> **Exercise materials**
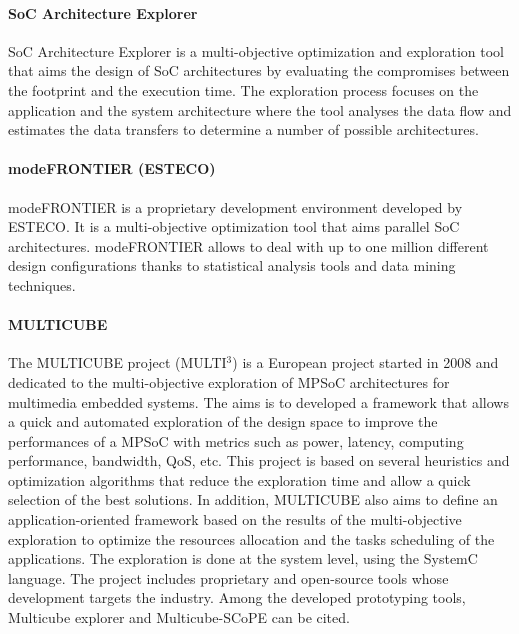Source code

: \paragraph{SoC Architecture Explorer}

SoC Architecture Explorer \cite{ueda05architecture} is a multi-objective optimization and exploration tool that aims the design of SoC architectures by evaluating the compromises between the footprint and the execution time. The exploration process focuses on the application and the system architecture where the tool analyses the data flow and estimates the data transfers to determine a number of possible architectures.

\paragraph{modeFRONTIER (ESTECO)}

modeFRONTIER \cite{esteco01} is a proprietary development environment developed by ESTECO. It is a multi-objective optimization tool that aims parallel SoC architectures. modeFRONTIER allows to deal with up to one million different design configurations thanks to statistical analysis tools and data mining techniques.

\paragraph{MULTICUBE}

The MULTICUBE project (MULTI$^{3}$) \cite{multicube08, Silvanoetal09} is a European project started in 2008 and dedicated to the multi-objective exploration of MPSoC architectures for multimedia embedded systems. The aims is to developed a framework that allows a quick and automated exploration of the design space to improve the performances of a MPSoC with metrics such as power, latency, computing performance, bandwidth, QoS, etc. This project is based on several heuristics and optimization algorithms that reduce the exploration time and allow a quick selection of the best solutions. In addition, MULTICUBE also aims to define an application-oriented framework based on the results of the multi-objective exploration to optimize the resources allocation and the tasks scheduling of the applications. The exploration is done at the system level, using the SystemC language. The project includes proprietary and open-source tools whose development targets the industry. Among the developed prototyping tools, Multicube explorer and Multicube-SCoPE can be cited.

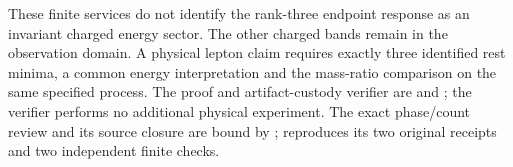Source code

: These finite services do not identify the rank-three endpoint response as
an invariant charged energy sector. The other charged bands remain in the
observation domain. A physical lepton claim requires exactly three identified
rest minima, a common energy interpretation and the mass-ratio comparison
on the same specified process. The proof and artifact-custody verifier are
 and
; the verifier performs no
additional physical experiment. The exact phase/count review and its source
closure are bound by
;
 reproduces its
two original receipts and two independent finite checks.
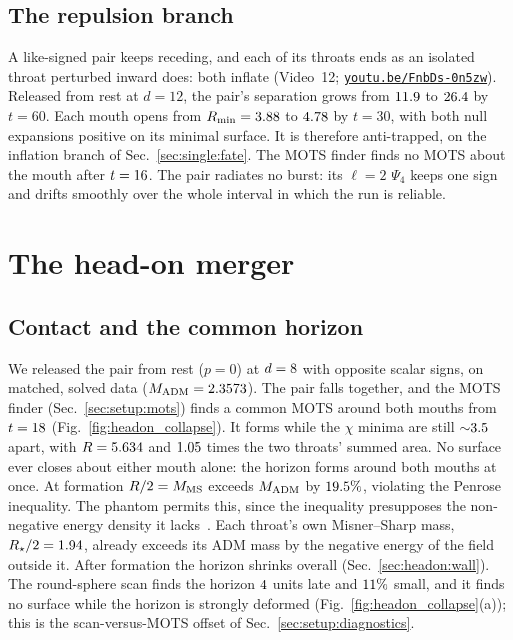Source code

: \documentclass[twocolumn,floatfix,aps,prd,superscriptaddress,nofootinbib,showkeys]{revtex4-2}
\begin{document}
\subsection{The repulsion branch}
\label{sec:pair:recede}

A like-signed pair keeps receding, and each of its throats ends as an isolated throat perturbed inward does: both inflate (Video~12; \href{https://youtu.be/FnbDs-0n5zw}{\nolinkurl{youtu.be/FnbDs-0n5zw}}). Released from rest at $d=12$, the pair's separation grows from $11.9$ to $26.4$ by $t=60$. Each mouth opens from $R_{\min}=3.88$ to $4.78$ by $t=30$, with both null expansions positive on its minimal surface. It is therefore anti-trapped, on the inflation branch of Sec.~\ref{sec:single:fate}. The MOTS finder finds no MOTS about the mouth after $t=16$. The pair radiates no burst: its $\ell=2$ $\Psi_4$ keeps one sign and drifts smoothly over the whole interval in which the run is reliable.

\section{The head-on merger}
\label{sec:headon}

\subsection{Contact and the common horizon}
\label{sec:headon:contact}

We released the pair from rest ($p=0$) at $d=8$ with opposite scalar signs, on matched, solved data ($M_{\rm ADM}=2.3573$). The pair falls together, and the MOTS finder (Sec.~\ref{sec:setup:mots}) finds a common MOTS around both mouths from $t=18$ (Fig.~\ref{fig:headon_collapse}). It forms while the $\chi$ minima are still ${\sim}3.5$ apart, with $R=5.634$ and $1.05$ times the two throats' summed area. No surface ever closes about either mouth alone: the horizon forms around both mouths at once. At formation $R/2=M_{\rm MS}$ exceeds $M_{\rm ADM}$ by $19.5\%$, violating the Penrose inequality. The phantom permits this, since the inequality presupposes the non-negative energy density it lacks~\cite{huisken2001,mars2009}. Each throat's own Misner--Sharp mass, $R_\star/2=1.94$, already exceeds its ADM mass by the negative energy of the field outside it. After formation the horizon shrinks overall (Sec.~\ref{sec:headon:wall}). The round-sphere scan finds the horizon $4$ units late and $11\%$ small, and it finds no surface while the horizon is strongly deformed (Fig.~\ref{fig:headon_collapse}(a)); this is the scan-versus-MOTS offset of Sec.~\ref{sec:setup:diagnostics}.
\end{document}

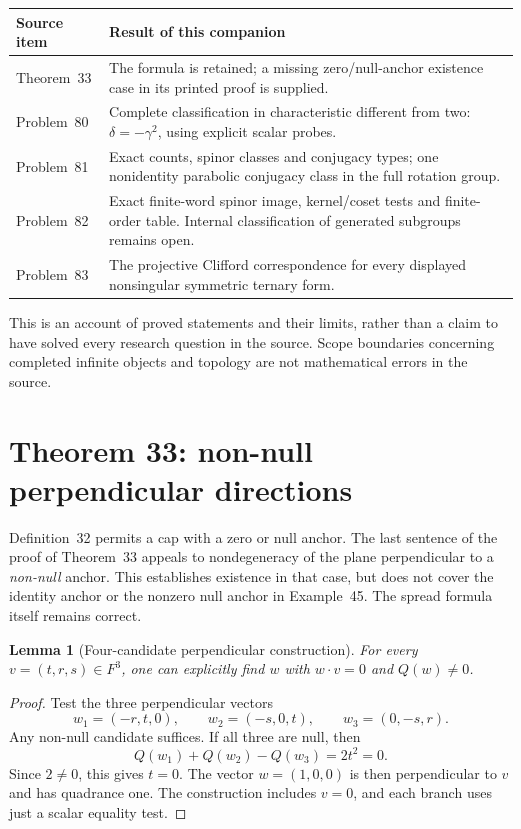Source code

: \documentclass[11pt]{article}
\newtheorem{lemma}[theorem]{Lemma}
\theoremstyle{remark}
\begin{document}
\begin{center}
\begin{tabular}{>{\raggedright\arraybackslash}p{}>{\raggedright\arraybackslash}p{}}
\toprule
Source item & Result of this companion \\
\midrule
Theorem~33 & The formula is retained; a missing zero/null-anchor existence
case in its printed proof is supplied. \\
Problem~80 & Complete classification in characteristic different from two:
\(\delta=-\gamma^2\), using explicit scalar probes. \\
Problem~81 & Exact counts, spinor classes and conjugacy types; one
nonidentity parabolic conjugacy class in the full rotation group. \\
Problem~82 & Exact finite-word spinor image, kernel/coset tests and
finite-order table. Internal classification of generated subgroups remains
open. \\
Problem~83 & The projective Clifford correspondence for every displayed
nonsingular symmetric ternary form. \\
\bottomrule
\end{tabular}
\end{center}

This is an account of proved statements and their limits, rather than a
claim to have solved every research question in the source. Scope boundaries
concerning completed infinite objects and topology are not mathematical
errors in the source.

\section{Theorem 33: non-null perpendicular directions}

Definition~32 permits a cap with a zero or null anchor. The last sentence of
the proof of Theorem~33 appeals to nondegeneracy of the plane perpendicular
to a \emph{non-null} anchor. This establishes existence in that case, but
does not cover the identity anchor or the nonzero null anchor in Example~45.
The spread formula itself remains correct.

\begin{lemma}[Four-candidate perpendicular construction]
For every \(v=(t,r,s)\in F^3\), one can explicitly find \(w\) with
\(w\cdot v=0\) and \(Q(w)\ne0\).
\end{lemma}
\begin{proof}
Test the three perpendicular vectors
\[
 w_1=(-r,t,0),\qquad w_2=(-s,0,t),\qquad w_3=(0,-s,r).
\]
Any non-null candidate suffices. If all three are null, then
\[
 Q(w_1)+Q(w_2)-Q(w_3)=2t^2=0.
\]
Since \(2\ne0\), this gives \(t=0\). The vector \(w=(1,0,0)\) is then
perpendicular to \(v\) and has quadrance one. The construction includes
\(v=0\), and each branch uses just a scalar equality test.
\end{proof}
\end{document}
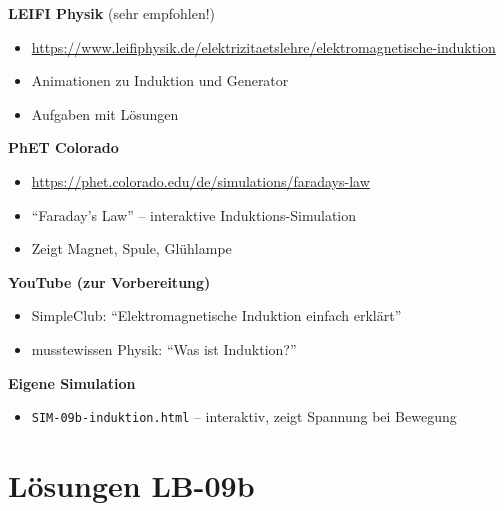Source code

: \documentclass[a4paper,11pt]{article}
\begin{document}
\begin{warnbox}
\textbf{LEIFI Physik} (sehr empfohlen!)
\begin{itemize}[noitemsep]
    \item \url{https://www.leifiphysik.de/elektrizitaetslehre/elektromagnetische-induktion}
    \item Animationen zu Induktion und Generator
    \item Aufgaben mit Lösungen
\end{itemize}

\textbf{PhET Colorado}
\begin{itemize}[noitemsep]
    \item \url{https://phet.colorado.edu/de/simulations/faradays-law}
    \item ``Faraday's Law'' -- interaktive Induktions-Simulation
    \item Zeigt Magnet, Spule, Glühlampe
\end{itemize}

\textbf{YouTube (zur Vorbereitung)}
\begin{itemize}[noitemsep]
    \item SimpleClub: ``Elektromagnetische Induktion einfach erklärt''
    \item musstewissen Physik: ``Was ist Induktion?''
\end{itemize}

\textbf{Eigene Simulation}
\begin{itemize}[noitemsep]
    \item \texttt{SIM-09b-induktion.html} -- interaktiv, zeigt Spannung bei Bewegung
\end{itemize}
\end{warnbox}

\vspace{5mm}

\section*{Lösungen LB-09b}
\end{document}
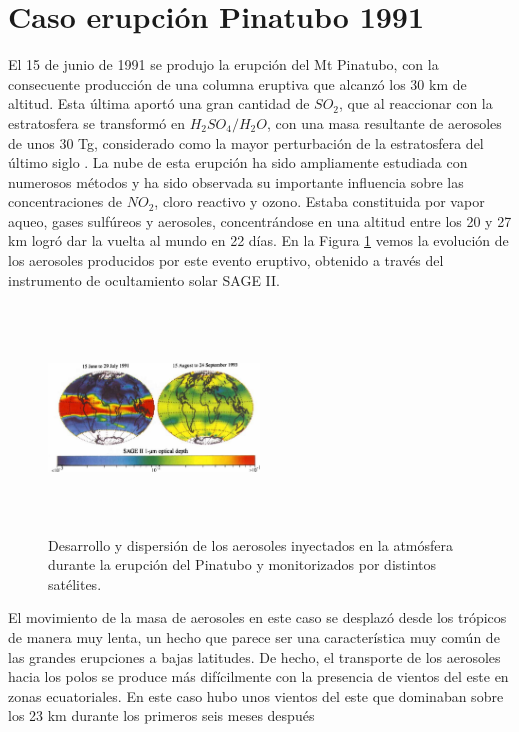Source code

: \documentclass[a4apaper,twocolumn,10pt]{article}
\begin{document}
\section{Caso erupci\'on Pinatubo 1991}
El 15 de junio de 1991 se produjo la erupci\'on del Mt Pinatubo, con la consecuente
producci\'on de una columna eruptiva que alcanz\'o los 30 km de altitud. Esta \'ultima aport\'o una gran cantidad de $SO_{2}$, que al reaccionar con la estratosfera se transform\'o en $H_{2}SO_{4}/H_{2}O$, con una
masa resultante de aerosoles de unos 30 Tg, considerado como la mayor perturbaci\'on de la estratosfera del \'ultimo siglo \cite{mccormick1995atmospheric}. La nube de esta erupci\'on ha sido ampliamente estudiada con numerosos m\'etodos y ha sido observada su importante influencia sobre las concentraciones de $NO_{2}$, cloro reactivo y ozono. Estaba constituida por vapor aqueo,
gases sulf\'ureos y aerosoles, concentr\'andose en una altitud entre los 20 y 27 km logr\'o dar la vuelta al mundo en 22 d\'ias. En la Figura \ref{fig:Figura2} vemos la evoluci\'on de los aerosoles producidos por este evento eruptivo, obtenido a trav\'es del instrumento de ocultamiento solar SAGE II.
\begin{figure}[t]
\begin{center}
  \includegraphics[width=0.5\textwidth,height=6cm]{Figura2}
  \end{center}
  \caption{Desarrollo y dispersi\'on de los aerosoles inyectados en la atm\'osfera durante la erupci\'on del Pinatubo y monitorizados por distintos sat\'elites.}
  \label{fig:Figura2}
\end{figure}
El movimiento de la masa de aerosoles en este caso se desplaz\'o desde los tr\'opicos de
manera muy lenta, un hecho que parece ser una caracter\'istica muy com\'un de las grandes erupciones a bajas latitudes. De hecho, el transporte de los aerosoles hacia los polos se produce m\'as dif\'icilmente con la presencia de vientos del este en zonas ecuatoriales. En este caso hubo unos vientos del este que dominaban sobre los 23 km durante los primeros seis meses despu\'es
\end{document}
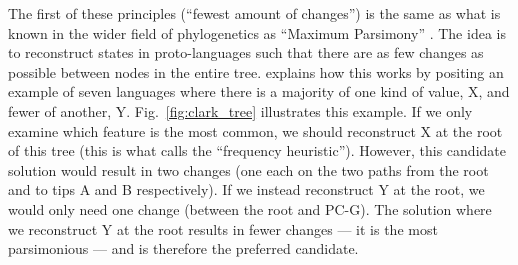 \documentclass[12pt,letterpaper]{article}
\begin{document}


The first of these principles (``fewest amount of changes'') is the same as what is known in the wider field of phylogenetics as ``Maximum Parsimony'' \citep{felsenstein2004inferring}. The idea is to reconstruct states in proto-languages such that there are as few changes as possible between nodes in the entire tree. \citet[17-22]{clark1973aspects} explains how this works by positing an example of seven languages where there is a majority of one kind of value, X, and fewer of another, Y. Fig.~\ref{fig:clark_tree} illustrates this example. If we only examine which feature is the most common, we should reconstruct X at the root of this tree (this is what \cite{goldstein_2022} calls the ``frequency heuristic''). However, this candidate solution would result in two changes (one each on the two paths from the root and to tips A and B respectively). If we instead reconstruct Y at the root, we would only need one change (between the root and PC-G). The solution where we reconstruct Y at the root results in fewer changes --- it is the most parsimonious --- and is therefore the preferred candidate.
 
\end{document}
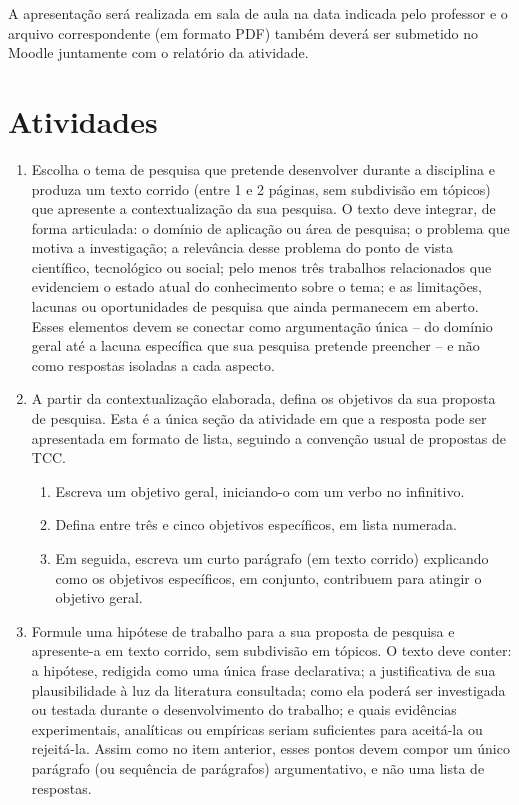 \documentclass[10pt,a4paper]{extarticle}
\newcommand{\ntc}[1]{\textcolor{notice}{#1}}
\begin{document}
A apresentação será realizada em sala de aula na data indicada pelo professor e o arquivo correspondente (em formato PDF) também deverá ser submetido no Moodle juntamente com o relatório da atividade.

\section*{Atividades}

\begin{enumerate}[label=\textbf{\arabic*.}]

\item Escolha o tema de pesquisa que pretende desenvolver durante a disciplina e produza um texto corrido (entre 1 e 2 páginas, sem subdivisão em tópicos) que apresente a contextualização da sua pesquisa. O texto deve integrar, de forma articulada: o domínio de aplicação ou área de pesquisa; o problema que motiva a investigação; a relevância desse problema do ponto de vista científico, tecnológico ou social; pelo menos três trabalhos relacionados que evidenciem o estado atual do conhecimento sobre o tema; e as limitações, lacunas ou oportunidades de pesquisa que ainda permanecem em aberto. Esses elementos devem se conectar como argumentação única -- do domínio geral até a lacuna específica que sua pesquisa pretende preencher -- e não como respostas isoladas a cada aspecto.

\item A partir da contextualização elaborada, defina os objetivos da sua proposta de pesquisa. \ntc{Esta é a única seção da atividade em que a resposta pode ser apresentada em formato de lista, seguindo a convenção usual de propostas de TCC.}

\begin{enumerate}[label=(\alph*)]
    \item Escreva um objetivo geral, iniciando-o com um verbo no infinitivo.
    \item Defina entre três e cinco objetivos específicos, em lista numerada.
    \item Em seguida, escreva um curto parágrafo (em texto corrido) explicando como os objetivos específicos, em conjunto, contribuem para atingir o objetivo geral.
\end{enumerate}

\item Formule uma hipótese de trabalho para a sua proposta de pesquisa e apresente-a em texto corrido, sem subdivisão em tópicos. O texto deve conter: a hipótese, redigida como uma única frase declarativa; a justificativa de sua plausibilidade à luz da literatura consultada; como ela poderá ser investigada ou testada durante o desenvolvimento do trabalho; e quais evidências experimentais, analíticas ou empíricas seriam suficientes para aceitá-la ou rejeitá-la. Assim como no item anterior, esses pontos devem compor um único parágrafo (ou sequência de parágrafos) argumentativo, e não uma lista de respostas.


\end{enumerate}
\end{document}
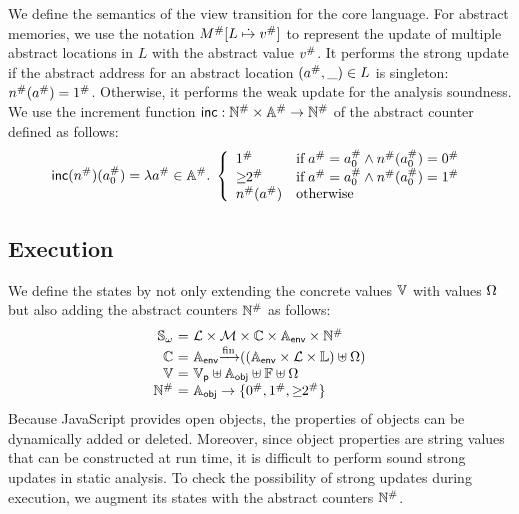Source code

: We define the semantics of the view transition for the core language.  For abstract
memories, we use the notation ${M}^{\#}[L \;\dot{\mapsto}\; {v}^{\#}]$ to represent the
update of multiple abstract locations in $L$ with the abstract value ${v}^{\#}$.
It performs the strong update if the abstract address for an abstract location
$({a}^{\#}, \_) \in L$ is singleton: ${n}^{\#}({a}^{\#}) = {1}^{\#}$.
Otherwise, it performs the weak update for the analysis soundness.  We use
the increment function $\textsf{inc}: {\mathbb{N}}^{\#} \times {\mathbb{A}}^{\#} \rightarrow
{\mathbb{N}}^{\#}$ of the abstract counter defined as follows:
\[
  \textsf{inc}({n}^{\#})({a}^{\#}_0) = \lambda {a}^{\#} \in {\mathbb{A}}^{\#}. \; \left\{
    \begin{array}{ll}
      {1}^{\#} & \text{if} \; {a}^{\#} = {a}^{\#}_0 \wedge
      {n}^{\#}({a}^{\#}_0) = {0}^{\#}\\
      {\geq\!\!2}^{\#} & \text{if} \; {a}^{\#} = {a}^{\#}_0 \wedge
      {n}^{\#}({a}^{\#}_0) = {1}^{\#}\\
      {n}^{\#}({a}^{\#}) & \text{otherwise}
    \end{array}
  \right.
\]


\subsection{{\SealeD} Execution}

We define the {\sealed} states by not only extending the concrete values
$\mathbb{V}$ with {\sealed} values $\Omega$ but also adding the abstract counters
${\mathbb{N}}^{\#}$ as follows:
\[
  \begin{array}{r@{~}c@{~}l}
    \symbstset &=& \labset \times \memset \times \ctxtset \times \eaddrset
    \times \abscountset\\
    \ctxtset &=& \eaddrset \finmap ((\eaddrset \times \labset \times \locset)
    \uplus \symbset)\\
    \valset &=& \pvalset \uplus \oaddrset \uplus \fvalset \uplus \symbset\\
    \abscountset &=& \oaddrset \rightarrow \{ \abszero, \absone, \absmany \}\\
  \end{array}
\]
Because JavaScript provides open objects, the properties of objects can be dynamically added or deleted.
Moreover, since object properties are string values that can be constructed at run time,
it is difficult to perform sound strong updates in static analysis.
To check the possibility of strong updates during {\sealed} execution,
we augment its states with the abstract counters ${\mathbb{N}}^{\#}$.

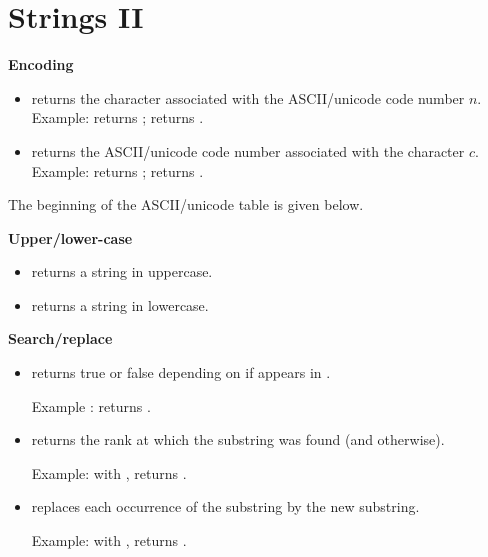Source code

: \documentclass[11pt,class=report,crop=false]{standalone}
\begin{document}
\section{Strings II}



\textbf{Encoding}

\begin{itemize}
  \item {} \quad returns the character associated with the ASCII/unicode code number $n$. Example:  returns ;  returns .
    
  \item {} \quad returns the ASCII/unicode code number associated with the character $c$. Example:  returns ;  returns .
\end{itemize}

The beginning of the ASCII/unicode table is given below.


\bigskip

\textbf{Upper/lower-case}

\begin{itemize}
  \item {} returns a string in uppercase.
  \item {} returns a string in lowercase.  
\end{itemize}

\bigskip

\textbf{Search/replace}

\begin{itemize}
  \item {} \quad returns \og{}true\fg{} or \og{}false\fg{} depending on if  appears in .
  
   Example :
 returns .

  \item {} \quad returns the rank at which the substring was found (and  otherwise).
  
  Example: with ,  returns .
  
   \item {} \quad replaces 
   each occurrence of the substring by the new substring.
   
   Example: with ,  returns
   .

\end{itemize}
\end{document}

> **What you are asked to do**
Provide a count of the lines in the data above that include the word "perpendicular", stating the number alone.

> **Answer to the exercise**
5